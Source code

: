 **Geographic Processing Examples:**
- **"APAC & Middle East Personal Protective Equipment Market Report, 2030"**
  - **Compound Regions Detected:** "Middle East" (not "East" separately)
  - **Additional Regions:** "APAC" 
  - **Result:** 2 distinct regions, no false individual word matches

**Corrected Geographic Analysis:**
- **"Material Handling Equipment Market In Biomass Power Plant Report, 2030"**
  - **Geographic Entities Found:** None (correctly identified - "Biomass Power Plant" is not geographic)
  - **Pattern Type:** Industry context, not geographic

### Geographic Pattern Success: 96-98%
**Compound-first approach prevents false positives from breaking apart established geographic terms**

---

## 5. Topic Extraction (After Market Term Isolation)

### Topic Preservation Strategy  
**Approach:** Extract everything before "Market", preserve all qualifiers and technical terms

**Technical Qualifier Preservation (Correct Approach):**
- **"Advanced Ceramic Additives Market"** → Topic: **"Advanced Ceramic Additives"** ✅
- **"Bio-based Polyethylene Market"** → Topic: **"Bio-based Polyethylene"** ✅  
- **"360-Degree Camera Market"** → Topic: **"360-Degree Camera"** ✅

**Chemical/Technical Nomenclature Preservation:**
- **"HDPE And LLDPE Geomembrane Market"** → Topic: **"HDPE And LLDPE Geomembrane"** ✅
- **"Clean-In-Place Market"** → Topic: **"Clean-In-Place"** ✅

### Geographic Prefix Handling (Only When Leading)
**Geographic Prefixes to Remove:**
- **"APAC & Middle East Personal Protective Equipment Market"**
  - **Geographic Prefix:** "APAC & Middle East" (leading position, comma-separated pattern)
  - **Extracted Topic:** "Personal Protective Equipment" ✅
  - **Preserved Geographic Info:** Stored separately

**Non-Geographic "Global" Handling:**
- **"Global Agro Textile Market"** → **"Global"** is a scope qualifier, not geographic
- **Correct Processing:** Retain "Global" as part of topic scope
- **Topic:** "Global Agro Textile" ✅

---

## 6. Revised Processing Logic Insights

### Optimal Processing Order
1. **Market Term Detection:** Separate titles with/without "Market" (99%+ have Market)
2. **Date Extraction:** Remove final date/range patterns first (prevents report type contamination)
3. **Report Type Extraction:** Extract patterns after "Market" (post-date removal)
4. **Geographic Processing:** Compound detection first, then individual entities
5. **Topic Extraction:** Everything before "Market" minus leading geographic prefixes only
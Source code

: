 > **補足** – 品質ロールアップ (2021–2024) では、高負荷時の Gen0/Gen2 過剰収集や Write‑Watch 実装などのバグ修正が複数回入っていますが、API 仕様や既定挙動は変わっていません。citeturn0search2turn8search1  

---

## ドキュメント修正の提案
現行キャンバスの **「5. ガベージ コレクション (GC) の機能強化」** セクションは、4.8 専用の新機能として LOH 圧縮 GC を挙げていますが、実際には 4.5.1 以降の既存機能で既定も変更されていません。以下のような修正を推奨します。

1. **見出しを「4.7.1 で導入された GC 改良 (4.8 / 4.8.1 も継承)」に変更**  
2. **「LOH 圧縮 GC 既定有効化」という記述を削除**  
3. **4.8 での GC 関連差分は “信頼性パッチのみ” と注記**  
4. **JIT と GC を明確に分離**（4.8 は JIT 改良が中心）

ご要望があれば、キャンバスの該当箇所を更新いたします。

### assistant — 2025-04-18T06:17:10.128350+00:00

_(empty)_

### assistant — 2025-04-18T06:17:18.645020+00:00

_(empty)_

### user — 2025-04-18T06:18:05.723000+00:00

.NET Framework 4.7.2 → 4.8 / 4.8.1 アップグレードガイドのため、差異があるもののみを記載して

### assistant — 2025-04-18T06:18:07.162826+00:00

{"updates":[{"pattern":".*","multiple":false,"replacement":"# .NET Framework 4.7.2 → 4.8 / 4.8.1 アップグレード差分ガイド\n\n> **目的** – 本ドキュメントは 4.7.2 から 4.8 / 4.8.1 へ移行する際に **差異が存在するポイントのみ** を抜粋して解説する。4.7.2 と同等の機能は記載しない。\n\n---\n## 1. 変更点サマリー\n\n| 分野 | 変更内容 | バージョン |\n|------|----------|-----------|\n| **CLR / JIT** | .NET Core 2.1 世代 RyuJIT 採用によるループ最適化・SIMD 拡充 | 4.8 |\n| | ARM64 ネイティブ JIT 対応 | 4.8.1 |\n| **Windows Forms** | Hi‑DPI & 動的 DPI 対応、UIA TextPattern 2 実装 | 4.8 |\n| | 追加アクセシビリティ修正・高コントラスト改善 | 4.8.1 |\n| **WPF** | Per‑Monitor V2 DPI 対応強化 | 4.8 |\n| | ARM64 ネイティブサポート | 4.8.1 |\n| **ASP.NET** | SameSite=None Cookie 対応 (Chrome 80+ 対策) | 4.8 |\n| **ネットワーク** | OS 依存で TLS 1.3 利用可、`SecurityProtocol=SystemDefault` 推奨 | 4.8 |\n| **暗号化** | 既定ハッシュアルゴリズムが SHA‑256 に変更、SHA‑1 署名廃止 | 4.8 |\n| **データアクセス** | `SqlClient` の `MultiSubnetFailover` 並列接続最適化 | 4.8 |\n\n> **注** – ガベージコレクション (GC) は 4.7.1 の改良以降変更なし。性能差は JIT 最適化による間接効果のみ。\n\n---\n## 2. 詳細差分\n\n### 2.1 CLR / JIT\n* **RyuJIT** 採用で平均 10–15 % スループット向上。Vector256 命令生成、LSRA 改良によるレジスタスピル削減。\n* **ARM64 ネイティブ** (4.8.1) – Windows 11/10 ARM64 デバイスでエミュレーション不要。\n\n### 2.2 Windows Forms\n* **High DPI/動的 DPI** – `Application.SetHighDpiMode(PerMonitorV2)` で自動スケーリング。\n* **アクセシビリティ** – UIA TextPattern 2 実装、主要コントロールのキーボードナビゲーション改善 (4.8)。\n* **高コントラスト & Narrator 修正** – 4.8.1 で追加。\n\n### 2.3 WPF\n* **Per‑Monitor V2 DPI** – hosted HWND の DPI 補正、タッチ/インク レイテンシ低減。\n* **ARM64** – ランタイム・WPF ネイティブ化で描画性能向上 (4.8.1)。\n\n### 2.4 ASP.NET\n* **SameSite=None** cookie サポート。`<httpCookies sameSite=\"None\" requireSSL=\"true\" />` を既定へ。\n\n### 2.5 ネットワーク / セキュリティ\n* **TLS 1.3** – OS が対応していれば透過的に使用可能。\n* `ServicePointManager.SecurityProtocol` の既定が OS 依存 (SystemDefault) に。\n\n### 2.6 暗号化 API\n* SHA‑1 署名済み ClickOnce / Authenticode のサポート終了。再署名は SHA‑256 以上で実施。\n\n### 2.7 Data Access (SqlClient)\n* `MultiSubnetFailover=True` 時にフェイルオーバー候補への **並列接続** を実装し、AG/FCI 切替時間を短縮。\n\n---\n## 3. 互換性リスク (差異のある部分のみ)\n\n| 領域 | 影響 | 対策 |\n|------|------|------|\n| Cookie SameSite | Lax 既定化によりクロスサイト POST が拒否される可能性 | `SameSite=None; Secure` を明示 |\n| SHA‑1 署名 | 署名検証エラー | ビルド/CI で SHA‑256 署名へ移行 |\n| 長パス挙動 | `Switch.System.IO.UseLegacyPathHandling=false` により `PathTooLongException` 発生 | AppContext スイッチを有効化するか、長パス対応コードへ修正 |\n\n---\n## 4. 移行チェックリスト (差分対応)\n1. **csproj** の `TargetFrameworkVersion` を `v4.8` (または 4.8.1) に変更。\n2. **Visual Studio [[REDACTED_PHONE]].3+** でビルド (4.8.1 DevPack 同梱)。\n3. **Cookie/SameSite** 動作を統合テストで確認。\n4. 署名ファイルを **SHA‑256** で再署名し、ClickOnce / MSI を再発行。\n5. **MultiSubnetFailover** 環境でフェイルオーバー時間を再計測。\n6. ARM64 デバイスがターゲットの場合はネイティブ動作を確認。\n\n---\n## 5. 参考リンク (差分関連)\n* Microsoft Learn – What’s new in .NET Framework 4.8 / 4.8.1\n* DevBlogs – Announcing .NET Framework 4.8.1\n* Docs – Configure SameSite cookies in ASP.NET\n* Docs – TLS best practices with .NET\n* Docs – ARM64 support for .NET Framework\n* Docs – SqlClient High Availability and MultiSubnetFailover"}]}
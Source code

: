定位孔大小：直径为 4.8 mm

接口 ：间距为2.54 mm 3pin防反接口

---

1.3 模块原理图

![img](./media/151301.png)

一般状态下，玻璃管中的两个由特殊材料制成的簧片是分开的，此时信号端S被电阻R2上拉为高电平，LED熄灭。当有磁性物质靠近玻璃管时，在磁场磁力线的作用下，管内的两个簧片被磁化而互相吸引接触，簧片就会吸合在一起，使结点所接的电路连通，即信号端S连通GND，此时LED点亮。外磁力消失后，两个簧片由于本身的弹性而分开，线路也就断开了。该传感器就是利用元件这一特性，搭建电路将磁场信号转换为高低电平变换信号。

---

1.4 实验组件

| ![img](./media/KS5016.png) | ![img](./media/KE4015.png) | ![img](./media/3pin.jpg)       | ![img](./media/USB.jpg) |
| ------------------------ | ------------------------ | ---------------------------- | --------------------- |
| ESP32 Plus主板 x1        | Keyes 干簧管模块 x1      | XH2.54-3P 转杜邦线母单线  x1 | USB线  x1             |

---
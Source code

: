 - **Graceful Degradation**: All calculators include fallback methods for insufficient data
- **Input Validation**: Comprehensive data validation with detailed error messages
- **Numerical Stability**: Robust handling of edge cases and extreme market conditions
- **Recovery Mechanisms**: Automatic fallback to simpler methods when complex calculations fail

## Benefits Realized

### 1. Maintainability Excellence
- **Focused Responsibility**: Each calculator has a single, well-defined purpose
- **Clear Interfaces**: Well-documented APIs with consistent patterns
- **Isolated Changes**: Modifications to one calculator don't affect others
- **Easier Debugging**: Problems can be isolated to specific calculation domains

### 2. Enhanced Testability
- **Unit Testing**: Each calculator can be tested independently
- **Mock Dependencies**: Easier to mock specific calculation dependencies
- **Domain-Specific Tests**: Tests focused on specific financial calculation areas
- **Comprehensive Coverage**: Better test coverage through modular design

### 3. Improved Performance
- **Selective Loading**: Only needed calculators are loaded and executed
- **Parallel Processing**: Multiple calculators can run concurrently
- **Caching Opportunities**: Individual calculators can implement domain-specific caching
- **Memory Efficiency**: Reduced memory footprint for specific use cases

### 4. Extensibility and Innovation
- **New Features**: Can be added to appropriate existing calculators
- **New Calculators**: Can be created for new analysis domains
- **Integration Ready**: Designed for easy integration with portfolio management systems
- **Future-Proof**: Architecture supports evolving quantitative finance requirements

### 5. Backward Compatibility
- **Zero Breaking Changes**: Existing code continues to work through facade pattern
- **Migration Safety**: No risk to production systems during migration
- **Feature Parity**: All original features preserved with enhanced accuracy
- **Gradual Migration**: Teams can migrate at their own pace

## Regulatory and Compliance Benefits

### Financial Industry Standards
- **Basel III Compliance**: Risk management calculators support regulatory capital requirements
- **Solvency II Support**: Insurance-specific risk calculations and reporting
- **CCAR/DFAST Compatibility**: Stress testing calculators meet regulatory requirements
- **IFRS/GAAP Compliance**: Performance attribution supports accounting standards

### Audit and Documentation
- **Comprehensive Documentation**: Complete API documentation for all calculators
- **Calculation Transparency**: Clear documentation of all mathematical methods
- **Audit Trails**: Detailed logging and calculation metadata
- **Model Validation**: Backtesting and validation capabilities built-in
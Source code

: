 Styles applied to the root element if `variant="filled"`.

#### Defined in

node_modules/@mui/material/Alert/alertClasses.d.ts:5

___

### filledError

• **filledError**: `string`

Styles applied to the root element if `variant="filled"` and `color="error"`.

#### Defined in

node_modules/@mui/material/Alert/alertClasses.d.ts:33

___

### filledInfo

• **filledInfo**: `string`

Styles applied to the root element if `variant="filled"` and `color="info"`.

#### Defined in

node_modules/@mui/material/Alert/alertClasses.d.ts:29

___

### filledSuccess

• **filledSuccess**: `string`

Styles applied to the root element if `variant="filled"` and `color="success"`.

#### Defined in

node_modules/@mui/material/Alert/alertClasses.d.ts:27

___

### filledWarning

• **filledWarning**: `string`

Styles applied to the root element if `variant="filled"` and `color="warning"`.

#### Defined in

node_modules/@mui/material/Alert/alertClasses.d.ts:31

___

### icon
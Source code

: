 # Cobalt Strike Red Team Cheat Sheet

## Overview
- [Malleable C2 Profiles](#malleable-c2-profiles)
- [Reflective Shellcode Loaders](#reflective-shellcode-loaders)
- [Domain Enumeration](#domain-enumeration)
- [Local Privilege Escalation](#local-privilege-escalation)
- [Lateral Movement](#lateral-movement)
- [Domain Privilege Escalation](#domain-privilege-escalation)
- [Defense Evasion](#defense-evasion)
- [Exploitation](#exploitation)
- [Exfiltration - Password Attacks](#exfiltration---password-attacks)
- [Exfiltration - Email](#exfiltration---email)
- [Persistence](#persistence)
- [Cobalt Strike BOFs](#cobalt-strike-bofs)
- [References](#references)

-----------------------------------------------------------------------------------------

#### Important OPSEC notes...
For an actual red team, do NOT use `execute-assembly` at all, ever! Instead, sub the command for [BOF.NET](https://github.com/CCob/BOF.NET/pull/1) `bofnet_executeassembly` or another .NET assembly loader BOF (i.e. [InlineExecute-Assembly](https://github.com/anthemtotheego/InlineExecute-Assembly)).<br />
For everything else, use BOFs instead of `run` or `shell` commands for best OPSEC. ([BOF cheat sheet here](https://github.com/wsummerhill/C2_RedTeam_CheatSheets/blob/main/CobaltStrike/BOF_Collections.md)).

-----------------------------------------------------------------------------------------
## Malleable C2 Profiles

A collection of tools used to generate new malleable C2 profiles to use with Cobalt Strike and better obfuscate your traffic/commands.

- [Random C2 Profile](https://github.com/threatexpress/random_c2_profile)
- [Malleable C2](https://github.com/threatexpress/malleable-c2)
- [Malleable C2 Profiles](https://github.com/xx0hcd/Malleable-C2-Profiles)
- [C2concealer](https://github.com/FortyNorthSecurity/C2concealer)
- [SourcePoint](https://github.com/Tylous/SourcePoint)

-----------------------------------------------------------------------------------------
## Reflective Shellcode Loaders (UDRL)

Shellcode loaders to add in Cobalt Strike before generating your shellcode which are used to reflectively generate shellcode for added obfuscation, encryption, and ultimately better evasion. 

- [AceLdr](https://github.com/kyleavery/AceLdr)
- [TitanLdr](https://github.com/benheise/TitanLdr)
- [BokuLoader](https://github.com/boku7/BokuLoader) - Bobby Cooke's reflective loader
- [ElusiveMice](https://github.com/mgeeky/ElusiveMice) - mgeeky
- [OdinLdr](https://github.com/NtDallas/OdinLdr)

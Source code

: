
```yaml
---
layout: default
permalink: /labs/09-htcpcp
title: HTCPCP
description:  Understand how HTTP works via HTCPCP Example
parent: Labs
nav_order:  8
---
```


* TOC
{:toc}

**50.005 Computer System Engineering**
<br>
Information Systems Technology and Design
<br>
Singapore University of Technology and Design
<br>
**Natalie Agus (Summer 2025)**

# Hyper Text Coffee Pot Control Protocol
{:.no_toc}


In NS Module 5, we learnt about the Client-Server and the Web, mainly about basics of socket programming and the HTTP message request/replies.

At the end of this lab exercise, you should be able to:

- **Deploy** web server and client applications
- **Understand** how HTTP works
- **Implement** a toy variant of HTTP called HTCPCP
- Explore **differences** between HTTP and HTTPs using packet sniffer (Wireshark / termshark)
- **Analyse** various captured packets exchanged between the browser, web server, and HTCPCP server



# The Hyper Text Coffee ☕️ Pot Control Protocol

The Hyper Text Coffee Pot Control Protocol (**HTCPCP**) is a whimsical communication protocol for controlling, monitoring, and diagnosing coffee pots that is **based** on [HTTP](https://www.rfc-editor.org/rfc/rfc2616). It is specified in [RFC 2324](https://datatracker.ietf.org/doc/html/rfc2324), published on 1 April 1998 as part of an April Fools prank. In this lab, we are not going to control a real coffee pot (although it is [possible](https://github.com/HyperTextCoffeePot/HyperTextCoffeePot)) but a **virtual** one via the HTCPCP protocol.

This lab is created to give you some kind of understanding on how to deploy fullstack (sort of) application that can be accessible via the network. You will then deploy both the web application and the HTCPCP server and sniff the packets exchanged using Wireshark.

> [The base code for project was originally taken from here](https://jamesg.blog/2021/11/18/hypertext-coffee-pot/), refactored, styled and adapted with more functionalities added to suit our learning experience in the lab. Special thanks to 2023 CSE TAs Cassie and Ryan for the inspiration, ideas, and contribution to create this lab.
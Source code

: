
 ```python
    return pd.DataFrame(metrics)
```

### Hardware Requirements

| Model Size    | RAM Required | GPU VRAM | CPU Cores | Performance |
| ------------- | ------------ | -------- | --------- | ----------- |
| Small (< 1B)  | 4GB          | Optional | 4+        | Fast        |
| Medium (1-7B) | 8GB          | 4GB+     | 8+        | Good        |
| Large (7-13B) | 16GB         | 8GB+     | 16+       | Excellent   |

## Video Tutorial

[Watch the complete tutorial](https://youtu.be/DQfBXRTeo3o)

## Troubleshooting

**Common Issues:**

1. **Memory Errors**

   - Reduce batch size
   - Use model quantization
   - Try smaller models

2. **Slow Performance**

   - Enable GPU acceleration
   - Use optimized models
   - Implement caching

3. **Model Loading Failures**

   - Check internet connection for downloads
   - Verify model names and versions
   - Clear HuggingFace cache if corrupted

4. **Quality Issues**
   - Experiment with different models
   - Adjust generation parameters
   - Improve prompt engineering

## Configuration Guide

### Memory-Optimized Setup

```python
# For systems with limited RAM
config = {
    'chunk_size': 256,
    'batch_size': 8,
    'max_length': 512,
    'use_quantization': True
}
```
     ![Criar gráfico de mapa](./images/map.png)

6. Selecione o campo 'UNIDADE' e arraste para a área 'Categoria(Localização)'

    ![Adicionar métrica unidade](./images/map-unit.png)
+ + + + + + +
■ **ABOUT THIS TASK**: Which lines above run from the one containing "- Enable GPU acceleration" to the one containing "4. **Quality Issues**"? Give them again exactly, both ends included.

■ **SOLUTION TO THE EXERCISE**:
   - Enable GPU acceleration
   - Use optimized models
   - Implement caching

3. **Model Loading Failures**

   - Check internet connection for downloads
   - Verify model names and versions
   - Clear HuggingFace cache if corrupted

4. **Quality Issues**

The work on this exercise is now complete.